Even as our air snows down flakes of frozen vapors, when the horn of the Goat of heaven touches the sun,[1] so, upward, I saw the aether become adorned, and flaked with the triumphant vapors[2] that had made sojourn there with us. My sight was following their semblances, and followed, till the intermediate space by its greatness pre. vented it from passing further onward. Whereon my Lady, who saw me disengaged from upward heeding, said to me, “Cast down thy sight, and look how thou hast revolved.”
[1] The spirits.
Since the hour when I had first looked, I saw that I had moved through the whole are which the first climate makes from its middle to its end;[1] so that I saw beyond Cadiz the mad track of Ulysses, and near on this side the shore[2] on which Europa became a sweet burden. And more of the site of this little threshing-floor would have been discovered to me, but the sun was proceeding beneath my feet, a sign and more removed.[3]
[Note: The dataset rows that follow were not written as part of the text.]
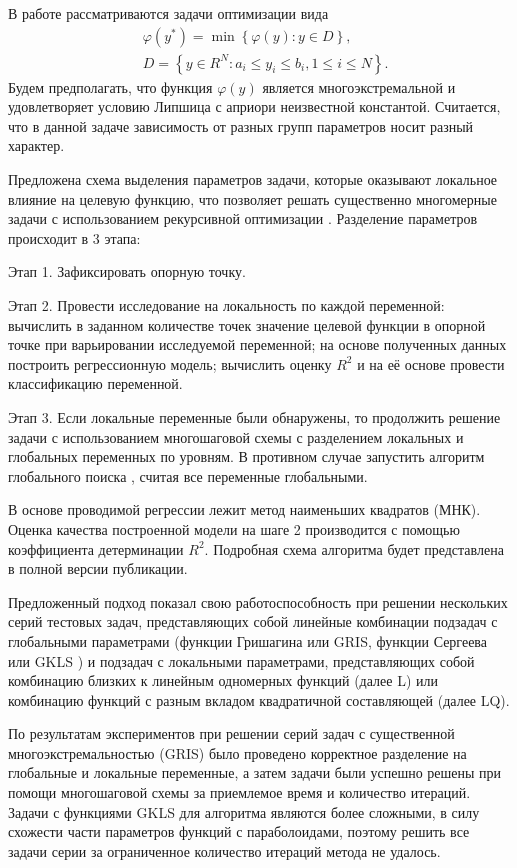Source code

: \documentclass[11pt, oneside, a4paper]{article}
\begin{document}
В работе рассматриваются задачи оптимизации вида 
\begin{eqnarray}\label{main_problem}
& \varphi(y^\ast)=\min{\left\{\varphi(y): y\in D\right\}}, \nonumber \\
& D=\left\{y\in R^N: a_i\leq y_i \leq b_i, 1\leq i \leq N\right\}. \nonumber
\end{eqnarray}
Будем предполагать, что функция $\varphi(y)$ является многоэкстремальной и удовлетворяет условию Липшица с априори неизвестной константой. Считается, что в данной задаче зависимость от разных групп параметров носит разный характер.

Предложена схема выделения параметров задачи, которые оказывают локальное влияние на целевую функцию, что позволяет решать существенно многомерные задачи с использованием рекурсивной оптимизации \cite{Grishagin2007}. Разделение параметров происходит в 3 этапа:

Этап 1. Зафиксировать опорную точку. 

Этап 2. Провести исследование на локальность по каждой переменной: вычислить в заданном количестве точек значение целевой функции в опорной точке при варьировании исследуемой переменной; на основе полученных данных построить регрессионную модель; вычислить оценку $R^2$ и на её основе провести классификацию переменной.

Этап 3. Если локальные переменные были обнаружены, то продолжить решение задачи с использованием многошаговой схемы с разделением локальных и глобальных переменных по уровням. В противном случае запустить алгоритм глобального поиска \cite{Grishagin2007}, считая все переменные глобальными.

В основе проводимой регрессии лежит метод наименьших квадратов (МНК). Оценка качества построенной модели на шаге 2 производится с помощью коэффициента детерминации $R^2$. Подробная схема алгоритма будет представлена в полной версии публикации.

Предложенный подход показал свою работоспособность при решении нескольких серий тестовых задач, представляющих собой линейные комбинации подзадач с глобальными параметрами (функции Гришагина или GRIS, функции Сергеева или GKLS \cite{Grishagin2001}) и подзадач с локальными параметрами, представляющих собой комбинацию близких к линейным одномерных функций (далее L) или  комбинацию  функций с разным вкладом квадратичной составляющей (далее LQ).

По результатам экспериментов при решении серий задач с существенной многоэкстремальностью (GRIS) было проведено корректное разделение на глобальные и локальные переменные, а затем задачи были успешно решены при помощи многошаговой схемы за приемлемое время и количество итераций. Задачи с функциями  GKLS для алгоритма являются более сложными, в силу схожести части параметров функций с параболоидами, поэтому решить все задачи серии за ограниченное количество итераций метода не удалось.
\end{document}
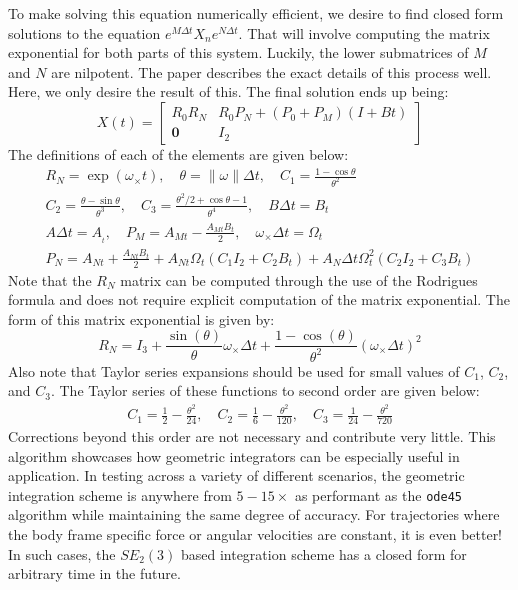 To make solving this equation numerically efficient, we desire to find closed form solutions to the equation $e^{M\Delta t}X_ne^{N\Delta t}$. That will involve computing the matrix exponential for both parts of this system. Luckily, the lower submatrices of $M$ and $N$ are nilpotent. The paper describes the exact details of this process well. Here, we only desire the result of this. The final solution ends up being:
$$X(t)=\begin{bmatrix}
    R_0R_N&R_0P_N+(P_0+P_M)(I+Bt)\\\bm{0}&I_2
\end{bmatrix}$$
The definitions of each of the elements are given below:
\begin{gather}
    R_N=\exp(\omega_\times t),\quad\theta=\|\omega\|\Delta t ,\quad  C_1=\frac{1-\cos\theta}{\theta^2} \\
 C_2=\frac{\theta-\sin\theta}{\theta^3},\quad C_3=\frac{\theta^2/2+\cos\theta-1}{\theta^4},\quad B\Delta t = B_t\\
 A\Delta t=A_{_t},\quad P_M=A_{Mt}-\frac{A_{Mt} B_t}{2},\quad \omega_\times \Delta t=\Omega_t\\
 P_N=A_{Nt} + \frac{A_{Nt}B_t}{2}+A_{Nt}\Omega_t(C_1I_2+C_2B_t)+A_N \Delta t\Omega_t^2(C_2I_2+C_3B_t)
\end{gather}
Note that the $R_N$ matrix can be computed through the use of the Rodrigues formula and does not require explicit computation of the matrix exponential. The form of this matrix exponential is given by:
$$R_N=I_3+\frac{\sin(\theta)}{\theta}\omega_\times \Delta t + \frac{1-\cos(\theta)}{\theta^2}(\omega_\times\Delta t)^2$$
Also note that Taylor series expansions should be used for small values of $C_1$, $C_2$, and $C_3$. The Taylor series of these functions to second order are given below:
\begin{gather}
C_1=\frac{1}{2}-\frac{\theta^2}{24},\quad C_2=\frac{1}{6}-\frac{\theta^2}{120},\quad C_3=\frac{1}{24}-\frac{\theta^2}{720}
\end{gather}
Corrections beyond this order are not necessary and contribute very little. This algorithm showcases how geometric integrators can be especially useful in application. In testing across a variety of different scenarios, the geometric integration scheme is anywhere from $5-15\times$ as performant as the \texttt{ode45} algorithm while maintaining the same degree of accuracy. For trajectories where the body frame specific force or angular velocities are constant, it is even better! In such cases, the $SE_2(3)$ based integration scheme has a closed form for arbitrary time in the future. 

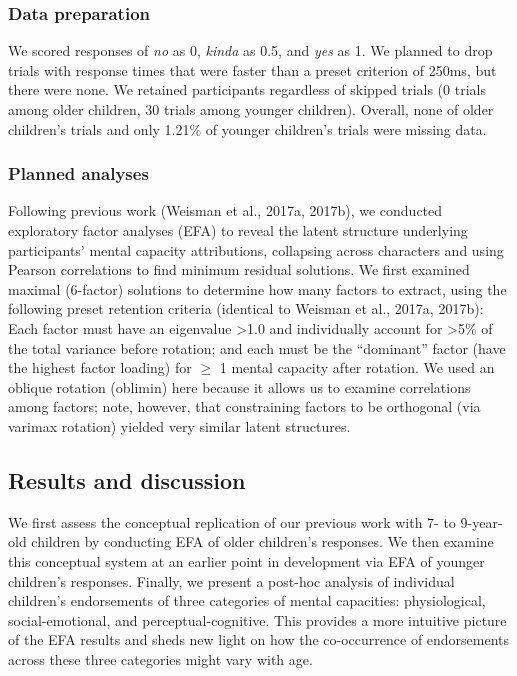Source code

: \documentclass[10pt, letterpaper]{article}
\begin{document}
\subsubsection{Data preparation}\label{data-preparation}

We scored responses of \emph{no} as 0, \emph{kinda} as 0.5, and
\emph{yes} as 1. We planned to drop trials with response times that were
faster than a preset criterion of 250ms, but there were none. We
retained participants regardless of skipped trials (0 trials among older
children, 30 trials among younger children). Overall, none of older
children's trials and only 1.21\% of younger children's trials were
missing data.

\subsubsection{Planned analyses}\label{planned-analyses}

Following previous work (Weisman et al., 2017a, 2017b), we conducted
exploratory factor analyses (EFA) to reveal the latent structure
underlying participants' mental capacity attributions, collapsing across
characters and using Pearson correlations to find minimum residual
solutions. We first examined maximal (6-factor) solutions to determine
how many factors to extract, using the following preset retention
criteria (identical to Weisman et al., 2017a, 2017b): Each factor must
have an eigenvalue \textgreater{}1.0 and individually account for
\textgreater{}5\% of the total variance before rotation; and each must
be the ``dominant'' factor (have the highest factor loading) for
\(\geq\) 1 mental capacity after rotation. We used an oblique rotation
(oblimin) here because it allows us to examine correlations among
factors; note, however, that constraining factors to be orthogonal (via
varimax rotation) yielded very similar latent structures.

\subsection{Results and discussion}\label{results-and-discussion}

We first assess the conceptual replication of our previous work with 7-
to 9-year-old children by conducting EFA of older children's responses.
We then examine this conceptual system at an earlier point in
development via EFA of younger children's responses. Finally, we present
a post-hoc analysis of individual children's endorsements of three
categories of mental capacities: physiological, social-emotional, and
perceptual-cognitive. This provides a more intuitive picture of the EFA
results and sheds new light on how the co-occurrence of endorsements
across these three categories might vary with age.
\end{document}
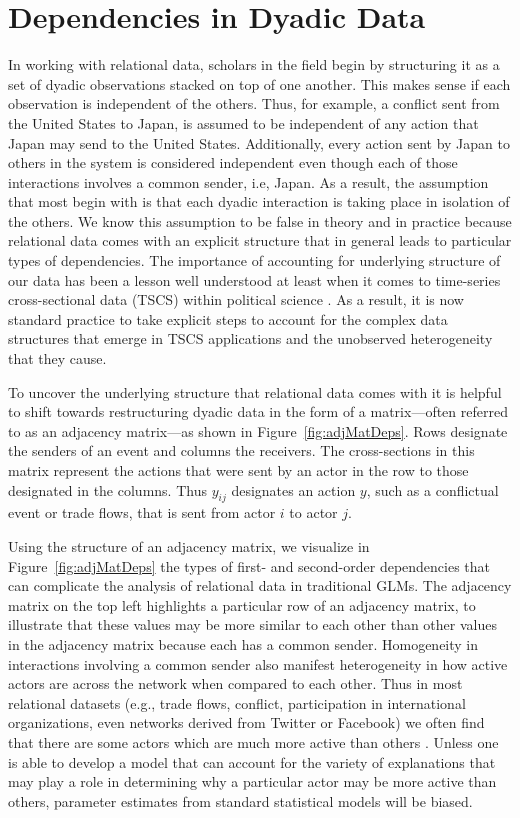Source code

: \section{\textbf{Dependencies in Dyadic Data}}

In working with relational data, scholars in the field begin by structuring it as a set of dyadic observations stacked on top of one another. This makes sense if each observation is independent of the others. Thus, for example, a conflict sent from the United States to Japan, is assumed to be independent of any action that Japan may send to the United States. Additionally, every action sent by Japan to others in the system is considered independent even though each of those interactions involves a common sender, i.e, Japan. As a result, the assumption that most begin with is that each dyadic interaction is taking place in isolation of the others. We know this assumption to be false in theory and in practice because relational data comes with an explicit structure that in general leads to particular types of dependencies. The importance of accounting for underlying structure of our data has been a lesson well understood at least when it comes to time-series cross-sectional data (TSCS) within political science \citep{beck:katz:1995,beck:etal:1998}. As a result, it is now standard practice to take explicit steps to account for the complex data structures that emerge in TSCS applications and the unobserved heterogeneity that they cause.

To uncover the underlying structure that relational data comes with it is helpful to shift towards restructuring dyadic data in the form of a matrix---often referred to as an adjacency matrix---as shown in Figure~\ref{fig:adjMatDeps}. Rows designate the senders of an event and columns the receivers. The cross-sections in this matrix represent the actions that were sent by an actor in the row to those designated in the columns. Thus $y_{ij}$ designates an action $y$, such as a conflictual event or trade flows, that is sent from actor $i$ to actor $j$. 

Using the structure of an adjacency matrix, we visualize in Figure~\ref{fig:adjMatDeps} the types of first- and second-order dependencies that can complicate the analysis of relational data in traditional GLMs. The adjacency matrix on the top left highlights a particular row of an adjacency matrix, to illustrate that these values may be more similar to each other than other values in the adjacency matrix because each has a common sender. Homogeneity in interactions involving a common sender also manifest heterogeneity in how active actors are across the network when compared to each other. Thus in most relational datasets (e.g., trade flows, conflict, participation in international organizations, even networks derived from Twitter or Facebook) we often find that there are some actors which are much more active than others \citep{barabasi:reka:1999}. Unless one is able to develop a model that can account for the variety of explanations that may play a role in determining why a particular actor may be more active than others, parameter estimates from standard statistical models will be biased.

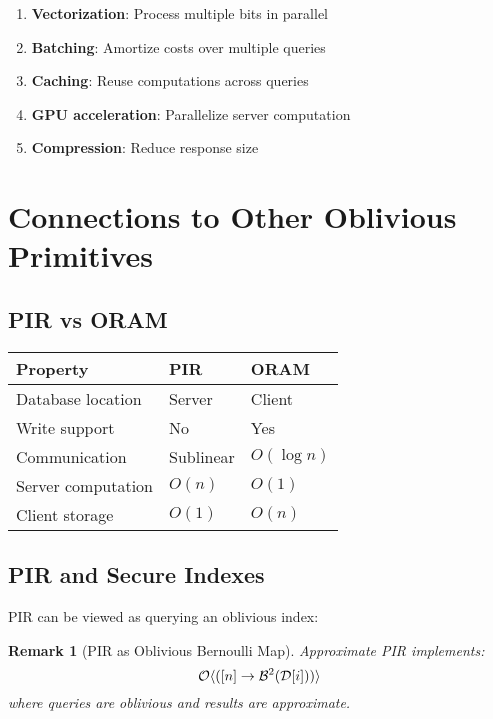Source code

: \documentclass[11pt,final]{article}
\newcommand{\DB}{\mathcal{D}}
\newtheorem{remark}[theorem]{Remark}
\begin{document}
\begin{enumerate}
    \item \textbf{Vectorization}: Process multiple bits in parallel
    \item \textbf{Batching}: Amortize costs over multiple queries
    \item \textbf{Caching}: Reuse computations across queries
    \item \textbf{GPU acceleration}: Parallelize server computation
    \item \textbf{Compression}: Reduce response size
\end{enumerate}

\section{Connections to Other Oblivious Primitives}

\subsection{PIR vs ORAM}

\begin{center}
\begin{tabular}{lll}
\toprule
\textbf{Property} & \textbf{PIR} & \textbf{ORAM} \\
\midrule
Database location & Server & Client \\
Write support & No & Yes \\
Communication & Sublinear & $O(\log n)$ \\
Server computation & $O(n)$ & $O(1)$ \\
Client storage & $O(1)$ & $O(n)$ \\
\bottomrule
\end{tabular}
\end{center}

\subsection{PIR and Secure Indexes}

PIR can be viewed as querying an oblivious index:

\begin{remark}[PIR as Oblivious Bernoulli Map]
Approximate PIR implements:
\begin{equation}
\ObvMap{[n]}{\Bernoulli{\DB[i]}{2}}
\end{equation}
where queries are oblivious and results are approximate.
\end{remark}
\end{document}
[1] From Dante's first look downward from the Heavens, at the end of Canto XXII, to the present moment, he had moved over the arc which the first climate describes from its middle to its end. The old geographers divided the earth into seven zones, called climates, by circles parallel to the equator. The first climate extended twenty degrees to the north of the equator. The sign of the Gemini, in which Dante was revolving in the Heaven of the Fixed Stars, is in the zone of the Heavens corresponding to the first climate. As each climate extended on the habitable hemisphere for one hundred and eighty degrees, the arc from its middle to its end would be of ninety degrees, comprised between Jerusalem and Cadiz, and the time required for passing through it would be six hours, one fourth of the diurnal revolution of the Heavens.
[2] The shore of Phoenicia, whence Europa was carried off by Jupiter.